SOURCE INFORMATION:
*-*-*
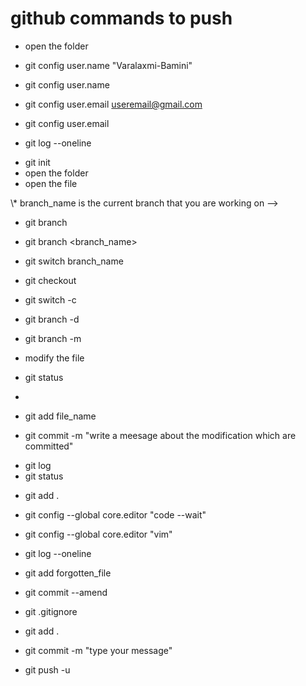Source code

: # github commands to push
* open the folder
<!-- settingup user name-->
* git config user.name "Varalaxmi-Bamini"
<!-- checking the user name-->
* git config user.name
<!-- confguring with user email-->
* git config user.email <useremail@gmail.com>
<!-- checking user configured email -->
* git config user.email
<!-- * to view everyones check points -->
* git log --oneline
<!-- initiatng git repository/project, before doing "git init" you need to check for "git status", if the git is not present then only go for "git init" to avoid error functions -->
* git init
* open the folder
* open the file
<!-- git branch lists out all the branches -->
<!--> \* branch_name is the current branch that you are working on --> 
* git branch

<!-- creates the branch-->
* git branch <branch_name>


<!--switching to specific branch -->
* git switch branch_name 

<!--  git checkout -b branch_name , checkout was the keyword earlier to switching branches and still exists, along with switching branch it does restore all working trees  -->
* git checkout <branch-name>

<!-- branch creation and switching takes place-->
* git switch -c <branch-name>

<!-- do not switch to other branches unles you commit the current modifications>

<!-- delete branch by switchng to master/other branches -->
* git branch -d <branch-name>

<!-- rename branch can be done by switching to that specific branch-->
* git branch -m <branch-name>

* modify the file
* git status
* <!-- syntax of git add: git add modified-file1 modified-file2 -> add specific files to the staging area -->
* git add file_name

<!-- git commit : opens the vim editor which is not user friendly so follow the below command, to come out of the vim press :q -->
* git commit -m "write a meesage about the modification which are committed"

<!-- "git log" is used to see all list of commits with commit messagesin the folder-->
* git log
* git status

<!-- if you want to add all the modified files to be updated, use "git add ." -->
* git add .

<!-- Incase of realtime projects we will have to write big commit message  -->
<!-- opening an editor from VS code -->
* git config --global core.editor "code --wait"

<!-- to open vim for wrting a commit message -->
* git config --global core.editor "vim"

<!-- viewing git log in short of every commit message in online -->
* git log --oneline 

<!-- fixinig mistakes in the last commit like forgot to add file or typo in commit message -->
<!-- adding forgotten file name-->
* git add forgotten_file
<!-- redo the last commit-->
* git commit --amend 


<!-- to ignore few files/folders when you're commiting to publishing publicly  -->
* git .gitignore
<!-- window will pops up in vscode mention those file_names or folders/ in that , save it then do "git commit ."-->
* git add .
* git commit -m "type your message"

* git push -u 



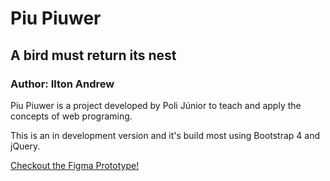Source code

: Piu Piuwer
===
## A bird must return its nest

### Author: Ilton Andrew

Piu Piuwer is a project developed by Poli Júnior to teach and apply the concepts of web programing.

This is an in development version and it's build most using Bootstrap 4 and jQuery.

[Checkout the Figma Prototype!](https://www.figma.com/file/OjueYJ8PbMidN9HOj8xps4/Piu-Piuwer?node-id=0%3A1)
*-*-*
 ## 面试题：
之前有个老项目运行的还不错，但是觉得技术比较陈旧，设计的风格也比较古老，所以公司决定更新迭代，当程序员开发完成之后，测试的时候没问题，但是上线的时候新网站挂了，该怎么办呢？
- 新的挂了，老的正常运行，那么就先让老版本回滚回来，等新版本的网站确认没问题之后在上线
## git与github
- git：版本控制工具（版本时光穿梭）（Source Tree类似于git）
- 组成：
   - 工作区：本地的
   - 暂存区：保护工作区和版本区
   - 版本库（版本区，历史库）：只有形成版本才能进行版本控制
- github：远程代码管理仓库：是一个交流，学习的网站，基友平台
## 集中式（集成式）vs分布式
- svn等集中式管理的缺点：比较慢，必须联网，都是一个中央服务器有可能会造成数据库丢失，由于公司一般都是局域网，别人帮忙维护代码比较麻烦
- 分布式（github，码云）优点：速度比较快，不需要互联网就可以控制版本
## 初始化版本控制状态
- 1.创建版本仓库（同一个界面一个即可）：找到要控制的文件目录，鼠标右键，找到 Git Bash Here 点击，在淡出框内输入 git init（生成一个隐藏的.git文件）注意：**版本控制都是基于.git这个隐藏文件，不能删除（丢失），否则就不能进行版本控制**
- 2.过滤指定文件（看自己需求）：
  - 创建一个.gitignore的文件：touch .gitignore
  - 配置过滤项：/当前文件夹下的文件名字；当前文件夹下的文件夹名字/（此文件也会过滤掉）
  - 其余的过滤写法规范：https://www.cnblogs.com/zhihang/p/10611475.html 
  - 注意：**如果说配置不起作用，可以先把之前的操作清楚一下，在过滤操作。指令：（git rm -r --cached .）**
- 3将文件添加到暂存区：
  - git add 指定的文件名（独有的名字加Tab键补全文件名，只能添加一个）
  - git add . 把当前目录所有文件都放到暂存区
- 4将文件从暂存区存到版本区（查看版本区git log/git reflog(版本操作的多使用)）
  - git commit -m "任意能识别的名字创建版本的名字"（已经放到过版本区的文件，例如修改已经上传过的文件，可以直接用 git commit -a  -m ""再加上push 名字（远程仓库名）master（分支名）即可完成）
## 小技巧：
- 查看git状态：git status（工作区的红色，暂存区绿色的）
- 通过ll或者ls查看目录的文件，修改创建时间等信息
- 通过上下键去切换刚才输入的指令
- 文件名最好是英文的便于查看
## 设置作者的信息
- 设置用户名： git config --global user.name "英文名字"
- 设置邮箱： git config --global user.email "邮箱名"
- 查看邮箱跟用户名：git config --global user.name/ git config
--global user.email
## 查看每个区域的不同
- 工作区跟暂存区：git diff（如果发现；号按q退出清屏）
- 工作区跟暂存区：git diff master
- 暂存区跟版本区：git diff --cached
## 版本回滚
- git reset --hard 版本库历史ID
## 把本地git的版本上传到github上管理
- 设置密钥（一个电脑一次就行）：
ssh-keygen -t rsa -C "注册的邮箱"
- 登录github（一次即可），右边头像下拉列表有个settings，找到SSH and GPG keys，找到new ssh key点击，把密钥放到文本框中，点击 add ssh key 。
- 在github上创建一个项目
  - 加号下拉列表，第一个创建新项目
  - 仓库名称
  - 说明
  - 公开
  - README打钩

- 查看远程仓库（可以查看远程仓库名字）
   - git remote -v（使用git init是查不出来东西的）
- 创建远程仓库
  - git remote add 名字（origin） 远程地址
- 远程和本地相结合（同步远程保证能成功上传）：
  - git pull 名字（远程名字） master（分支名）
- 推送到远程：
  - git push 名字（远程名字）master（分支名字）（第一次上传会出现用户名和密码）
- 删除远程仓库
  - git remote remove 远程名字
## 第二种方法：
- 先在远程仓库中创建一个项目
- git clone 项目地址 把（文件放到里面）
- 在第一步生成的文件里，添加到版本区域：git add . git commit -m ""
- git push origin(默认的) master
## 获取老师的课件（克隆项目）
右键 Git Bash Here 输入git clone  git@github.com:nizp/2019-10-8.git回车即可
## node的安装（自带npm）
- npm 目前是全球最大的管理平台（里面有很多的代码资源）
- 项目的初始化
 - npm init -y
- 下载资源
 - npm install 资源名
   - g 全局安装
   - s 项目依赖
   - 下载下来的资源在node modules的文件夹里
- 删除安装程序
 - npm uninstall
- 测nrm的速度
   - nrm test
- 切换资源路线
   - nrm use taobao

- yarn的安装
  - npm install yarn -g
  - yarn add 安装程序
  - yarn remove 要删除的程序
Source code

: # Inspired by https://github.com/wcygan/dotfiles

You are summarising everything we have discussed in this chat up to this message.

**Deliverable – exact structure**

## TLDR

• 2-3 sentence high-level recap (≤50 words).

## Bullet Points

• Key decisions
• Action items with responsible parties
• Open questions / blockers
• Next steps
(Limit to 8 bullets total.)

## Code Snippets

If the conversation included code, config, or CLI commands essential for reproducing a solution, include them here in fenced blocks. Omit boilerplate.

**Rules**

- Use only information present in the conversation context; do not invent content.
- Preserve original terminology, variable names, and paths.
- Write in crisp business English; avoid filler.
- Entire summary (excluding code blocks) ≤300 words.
*-*-*
PROBLEM TO SOLVE: In the entries above, please find the line with "- 查看git状态：git status（工作区的红色，暂存区绿色的）" and the line with "- 查看邮箱跟用户名：git config", then write out exactly those two lines and every line between them, and nothing more.

WRITTEN SOLUTION:
- 查看git状态：git status（工作区的红色，暂存区绿色的）
- 通过ll或者ls查看目录的文件，修改创建时间等信息
- 通过上下键去切换刚才输入的指令
- 文件名最好是英文的便于查看
## 设置作者的信息
- 设置用户名： git config --global user.name "英文名字"
- 设置邮箱： git config --global user.email "邮箱名"
- 查看邮箱跟用户名：git config --global user.name/ git config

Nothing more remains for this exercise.